How all of this translates into positive environmental outcomes can be seen from the impact at project level. Technolinks+ in Nicaragua provides one such example. The project’s agribusiness and environment coordinator, Jorge Luis Gonzales, describes Nicaragua as a resilient country.
Nicaragua has endured COVID 19, political turmoil, an economic slowdown and two major hurricanes in the past two years. When pressed on what he means by resilient, Gonzalez is quick to look at the achievement of the Technolinks+ project. This effort aims to provide 8,000 e-vouchers (a partial discount provided by the project, with the remainder of the cost paid by the client) towards environmental technologies for farmers. It also provides matching grants and business support to 85 agri-businesses and access to information through knowledge fairs for 35,000 farmers — half of those being women.
“What makes Nicaraguans resilient is the fact that despite all the obstacles farmers are facing they are investing in and adopting new practices and technology,’ he said. “They are investing in the future.”
Another example can be found in Tanzania with the Small-Scale Business Value Chains (SSBVC) project. Beatrice Sawe, the project’s environmental coordinator, has worked diligently to support partner companies, or lead firms, to develop and adopt environmental policies and strategies for their workplaces and to meet national regulatory compliance.
All the lead firms the SSBVC project has partnered with have adopted environmental policies and strategies and include adopting workplace occupational health and safety protocols. Lead firms have also initiated the difficult process of achieving National Environmental Management Council Certification. Many have succeeded.
Sawe, through the SSBVC project, has also been a champion of environment innovation grants (EIGs), matching grants to lead firms to adopt clean technology and move to environmentally sustainable practices. Several lead firms have adopted solar for productive use, such as irrigation, water heating, cold storage, and power for machinery. Grants have been provided for rainwater harvesting, biogas, hydroponics, solar dehydration, and greenhouses as well. EIG’s are proving to be an effective tool in many projects.

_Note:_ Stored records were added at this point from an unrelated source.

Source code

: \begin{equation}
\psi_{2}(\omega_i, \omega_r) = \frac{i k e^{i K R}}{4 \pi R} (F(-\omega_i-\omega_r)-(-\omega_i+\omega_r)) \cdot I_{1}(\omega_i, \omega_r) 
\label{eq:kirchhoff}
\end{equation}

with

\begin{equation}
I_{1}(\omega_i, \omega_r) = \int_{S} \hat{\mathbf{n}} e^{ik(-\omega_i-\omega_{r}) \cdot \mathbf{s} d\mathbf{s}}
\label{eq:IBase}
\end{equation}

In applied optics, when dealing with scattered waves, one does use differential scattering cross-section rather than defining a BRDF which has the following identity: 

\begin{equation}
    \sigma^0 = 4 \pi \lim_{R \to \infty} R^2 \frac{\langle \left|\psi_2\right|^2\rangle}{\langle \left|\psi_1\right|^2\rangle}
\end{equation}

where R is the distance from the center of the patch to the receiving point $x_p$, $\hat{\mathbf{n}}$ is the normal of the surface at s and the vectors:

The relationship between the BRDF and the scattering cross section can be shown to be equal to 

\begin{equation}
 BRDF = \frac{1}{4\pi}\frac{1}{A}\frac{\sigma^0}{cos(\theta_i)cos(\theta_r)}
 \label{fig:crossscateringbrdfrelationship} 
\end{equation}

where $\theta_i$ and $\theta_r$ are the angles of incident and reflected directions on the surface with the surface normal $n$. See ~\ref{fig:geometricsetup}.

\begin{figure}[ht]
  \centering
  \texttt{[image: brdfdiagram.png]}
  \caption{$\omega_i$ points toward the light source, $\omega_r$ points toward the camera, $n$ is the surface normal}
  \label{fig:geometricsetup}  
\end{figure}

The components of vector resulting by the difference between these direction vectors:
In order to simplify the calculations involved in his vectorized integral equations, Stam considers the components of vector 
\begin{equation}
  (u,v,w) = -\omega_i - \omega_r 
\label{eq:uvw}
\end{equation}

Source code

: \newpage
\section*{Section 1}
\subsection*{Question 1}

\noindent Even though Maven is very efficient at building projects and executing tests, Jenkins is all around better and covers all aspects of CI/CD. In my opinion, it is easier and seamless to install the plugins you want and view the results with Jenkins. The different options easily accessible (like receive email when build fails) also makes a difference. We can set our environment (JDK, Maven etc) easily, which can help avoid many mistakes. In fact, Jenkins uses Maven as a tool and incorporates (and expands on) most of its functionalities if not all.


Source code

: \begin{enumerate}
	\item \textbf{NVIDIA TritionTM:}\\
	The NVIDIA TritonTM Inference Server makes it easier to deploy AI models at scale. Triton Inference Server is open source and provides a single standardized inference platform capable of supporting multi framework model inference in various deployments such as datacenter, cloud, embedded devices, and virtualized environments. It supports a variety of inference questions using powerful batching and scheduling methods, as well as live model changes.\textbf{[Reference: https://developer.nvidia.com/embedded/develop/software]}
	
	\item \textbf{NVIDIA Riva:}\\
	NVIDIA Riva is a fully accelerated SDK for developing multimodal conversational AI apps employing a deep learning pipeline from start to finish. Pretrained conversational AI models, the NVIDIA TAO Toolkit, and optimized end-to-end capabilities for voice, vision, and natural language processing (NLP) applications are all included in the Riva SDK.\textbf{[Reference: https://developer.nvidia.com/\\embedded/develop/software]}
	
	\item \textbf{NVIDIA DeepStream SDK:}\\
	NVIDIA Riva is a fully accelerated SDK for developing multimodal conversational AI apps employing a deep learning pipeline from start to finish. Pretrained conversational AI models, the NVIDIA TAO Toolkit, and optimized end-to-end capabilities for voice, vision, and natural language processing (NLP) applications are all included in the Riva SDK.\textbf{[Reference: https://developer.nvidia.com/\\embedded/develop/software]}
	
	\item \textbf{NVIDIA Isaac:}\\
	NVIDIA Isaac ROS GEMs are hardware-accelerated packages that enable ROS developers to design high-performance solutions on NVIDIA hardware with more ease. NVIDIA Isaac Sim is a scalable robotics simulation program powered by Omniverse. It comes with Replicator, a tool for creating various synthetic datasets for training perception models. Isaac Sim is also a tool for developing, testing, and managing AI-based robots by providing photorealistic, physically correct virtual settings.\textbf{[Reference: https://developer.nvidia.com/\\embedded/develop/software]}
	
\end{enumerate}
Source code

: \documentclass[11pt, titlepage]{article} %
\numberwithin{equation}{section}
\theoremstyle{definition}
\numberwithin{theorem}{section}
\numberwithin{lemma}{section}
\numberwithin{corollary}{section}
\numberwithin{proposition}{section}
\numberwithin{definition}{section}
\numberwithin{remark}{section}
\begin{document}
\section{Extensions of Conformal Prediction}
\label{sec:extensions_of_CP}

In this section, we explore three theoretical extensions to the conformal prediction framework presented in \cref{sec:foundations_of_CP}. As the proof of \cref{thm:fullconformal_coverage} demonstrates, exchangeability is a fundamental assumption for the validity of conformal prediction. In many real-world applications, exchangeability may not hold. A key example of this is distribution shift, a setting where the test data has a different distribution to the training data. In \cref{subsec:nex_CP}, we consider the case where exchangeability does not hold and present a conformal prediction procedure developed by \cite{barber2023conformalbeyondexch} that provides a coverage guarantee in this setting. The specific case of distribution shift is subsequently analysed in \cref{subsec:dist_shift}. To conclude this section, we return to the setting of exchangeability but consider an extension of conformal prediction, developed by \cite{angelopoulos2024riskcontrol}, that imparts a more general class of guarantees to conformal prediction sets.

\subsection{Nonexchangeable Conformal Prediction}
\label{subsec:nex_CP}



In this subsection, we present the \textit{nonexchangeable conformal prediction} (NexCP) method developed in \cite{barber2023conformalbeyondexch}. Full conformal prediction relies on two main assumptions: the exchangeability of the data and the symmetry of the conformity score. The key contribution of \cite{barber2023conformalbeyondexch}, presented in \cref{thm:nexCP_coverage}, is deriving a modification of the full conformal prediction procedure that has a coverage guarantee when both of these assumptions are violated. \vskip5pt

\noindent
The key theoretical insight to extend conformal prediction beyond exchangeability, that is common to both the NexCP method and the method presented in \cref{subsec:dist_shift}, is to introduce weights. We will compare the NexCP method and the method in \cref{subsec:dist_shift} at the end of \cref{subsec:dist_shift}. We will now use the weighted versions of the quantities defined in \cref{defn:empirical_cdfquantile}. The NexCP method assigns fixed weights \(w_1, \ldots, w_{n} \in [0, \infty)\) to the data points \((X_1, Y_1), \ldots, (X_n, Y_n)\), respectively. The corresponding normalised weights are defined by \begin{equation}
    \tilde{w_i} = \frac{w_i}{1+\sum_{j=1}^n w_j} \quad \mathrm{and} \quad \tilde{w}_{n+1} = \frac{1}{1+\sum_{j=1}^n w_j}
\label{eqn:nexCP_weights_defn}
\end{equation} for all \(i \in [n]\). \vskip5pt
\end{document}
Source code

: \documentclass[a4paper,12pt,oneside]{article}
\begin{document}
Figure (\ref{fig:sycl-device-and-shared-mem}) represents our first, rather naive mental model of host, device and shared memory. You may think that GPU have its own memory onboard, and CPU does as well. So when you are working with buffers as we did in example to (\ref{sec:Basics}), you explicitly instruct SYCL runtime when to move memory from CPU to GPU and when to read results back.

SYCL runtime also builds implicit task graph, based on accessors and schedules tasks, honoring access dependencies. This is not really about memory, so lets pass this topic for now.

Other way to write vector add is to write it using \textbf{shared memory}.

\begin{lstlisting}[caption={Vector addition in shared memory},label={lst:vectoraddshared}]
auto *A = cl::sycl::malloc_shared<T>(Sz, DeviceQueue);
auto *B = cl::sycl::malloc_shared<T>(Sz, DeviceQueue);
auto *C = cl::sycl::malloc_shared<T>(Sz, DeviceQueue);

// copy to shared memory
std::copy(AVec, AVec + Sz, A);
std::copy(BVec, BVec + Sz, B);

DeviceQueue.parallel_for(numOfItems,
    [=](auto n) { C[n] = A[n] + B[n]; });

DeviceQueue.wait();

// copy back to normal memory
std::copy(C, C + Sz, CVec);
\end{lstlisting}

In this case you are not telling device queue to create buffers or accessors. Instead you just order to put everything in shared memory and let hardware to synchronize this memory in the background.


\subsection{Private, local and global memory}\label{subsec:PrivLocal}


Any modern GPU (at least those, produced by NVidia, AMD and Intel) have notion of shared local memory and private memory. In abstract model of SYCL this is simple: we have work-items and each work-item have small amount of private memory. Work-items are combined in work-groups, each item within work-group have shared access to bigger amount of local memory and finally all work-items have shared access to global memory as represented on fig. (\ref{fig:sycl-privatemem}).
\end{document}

MEDA’s Ukraine Horticultural Business Development Project also employs EIGs to support 10 of the lead firms it works with in the agricultural sector. The impact of the EIGs overall is substantial: a reduction in energy use of between 62.5 and 96 per cent, a 35 percent de- crease in water use, a 25 to 300 per- cent increase in productivity, a 125 percent increase in yields, and a 75 percent decrease in pesticide use. MEDA’s projects in Nicaragua, Tanzania and Ukraine provide a snapshot of what is happening across MEDA. There are many more examples that demonstrate how MEDA is striving to promote positive environmental outcomes. What is most important is that MEDA, through its strategic plan, its strong technical expertise, project design and programming, has all the building blocks to set it on the right course for a green and inclusive future.